Pour sa dernière sur sa pelouse la saison dernière, Béziers s’était offert Vannes lors d’un match dénué de tout enjeu (43-40). Et c’est avec un peu plus de pression du résultat que Biterrois et Vannetais se sont affrontés le 18 août dernier. Démarrer la saison sur une fausse note à La Méditerranée aurait fait tâche, à l’aube d’un bloc qui n’avait rien d’une sinécure avec des déplacements à Bayonne, Biarritz et Grenoble, et conclu par la réception de Perpignan. L’ASBH s’était fait très peur, à cause d’une entame de match catastrophique (0-10, 10e). C’est finalement en seconde période que les joueurs de David Aucagne et David Gérard feront la différence. Un premier match en total paradoxe avec les cinq rencontres qui ont suivi.
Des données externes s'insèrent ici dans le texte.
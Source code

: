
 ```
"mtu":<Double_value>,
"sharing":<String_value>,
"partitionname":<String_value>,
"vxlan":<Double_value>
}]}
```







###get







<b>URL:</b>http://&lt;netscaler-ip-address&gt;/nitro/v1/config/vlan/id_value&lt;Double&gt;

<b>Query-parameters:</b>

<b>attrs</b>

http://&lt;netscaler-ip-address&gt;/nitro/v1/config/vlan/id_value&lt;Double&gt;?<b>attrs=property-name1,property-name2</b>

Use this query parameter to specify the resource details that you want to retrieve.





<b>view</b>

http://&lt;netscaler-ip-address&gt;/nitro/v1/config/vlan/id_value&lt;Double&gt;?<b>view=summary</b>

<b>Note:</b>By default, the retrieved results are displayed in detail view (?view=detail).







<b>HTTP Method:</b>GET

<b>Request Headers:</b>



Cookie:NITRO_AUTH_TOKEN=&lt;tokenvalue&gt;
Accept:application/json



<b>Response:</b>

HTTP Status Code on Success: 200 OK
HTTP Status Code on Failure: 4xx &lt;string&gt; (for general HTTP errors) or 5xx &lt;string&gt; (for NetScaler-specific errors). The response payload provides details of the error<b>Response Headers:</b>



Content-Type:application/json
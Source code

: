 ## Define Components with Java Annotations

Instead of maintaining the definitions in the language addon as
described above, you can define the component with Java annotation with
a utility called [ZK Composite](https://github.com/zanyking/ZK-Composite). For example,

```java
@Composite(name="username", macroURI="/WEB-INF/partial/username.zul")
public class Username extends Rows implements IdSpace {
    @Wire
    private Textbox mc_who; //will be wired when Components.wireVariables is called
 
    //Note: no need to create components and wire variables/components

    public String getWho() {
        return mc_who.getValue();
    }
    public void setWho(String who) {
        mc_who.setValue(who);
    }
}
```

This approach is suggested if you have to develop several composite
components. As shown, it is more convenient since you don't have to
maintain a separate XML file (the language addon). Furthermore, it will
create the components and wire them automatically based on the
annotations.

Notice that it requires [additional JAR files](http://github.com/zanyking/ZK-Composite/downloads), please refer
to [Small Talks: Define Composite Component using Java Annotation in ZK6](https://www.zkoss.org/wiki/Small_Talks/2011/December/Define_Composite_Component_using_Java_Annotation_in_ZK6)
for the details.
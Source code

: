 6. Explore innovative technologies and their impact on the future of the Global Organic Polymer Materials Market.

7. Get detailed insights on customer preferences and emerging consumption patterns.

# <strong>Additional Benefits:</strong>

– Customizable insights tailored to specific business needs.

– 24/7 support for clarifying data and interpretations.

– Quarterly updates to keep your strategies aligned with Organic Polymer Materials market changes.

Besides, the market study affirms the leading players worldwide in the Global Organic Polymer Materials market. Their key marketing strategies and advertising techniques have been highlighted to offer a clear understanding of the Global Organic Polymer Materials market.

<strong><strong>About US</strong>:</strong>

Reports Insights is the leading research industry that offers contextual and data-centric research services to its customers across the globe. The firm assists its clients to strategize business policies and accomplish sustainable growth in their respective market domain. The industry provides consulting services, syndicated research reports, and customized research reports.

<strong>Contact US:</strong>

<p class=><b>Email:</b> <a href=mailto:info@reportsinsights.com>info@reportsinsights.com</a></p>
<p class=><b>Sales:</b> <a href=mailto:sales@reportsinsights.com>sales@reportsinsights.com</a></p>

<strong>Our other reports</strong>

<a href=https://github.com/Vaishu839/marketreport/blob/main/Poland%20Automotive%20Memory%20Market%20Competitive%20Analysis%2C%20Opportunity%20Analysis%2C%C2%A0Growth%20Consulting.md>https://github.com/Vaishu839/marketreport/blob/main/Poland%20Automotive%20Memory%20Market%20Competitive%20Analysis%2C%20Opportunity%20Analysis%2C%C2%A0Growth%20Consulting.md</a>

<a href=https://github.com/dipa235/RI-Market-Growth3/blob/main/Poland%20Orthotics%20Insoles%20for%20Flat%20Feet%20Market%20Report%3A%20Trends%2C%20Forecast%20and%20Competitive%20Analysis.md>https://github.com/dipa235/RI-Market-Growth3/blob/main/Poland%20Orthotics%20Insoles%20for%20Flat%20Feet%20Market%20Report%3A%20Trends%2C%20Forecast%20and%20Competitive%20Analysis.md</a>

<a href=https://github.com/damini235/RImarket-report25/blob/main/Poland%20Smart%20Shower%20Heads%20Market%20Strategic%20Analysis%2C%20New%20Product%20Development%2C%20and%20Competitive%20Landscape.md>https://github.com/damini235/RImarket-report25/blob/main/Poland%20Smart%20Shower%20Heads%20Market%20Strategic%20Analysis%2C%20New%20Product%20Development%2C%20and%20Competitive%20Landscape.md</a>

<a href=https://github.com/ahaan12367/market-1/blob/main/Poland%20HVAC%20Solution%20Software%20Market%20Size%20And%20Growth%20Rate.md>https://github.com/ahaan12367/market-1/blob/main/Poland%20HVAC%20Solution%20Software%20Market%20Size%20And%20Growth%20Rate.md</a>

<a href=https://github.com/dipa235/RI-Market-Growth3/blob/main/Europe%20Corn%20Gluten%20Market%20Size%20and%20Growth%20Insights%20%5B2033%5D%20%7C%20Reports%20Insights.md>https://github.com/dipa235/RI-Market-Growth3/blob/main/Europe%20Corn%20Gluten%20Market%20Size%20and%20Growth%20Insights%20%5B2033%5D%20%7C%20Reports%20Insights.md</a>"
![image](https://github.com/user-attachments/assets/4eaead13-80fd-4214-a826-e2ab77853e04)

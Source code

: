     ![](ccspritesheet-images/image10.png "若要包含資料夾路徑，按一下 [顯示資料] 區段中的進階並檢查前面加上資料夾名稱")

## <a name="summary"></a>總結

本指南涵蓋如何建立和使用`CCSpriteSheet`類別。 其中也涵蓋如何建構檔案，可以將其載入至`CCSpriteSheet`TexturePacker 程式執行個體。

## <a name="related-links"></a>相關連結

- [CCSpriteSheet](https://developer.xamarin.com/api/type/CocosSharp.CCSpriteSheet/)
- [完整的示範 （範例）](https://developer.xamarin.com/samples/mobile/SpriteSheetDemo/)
CÔTÉ STATS : ENTAMES DE FEU, COUPS DE MOU APRÈS LA PAUSE

Car sur ce début de saison, la marque de fabrique du 10e du dernier championnat a été de réaliser des entames de matches quasi-parfaites. Un chiffre illustre ce constat : 27% du total des points marqués l’ont été dans les 20 premières minutes. Un tiers (4), c’est également le ratio d’essais inscrits durant cette même période par rapport aux 12 essais marqués en six matches. Mieux, Béziers forge son score lors du premier acte, ayant inscrit 58% de ses points avant le retour au vestiaire.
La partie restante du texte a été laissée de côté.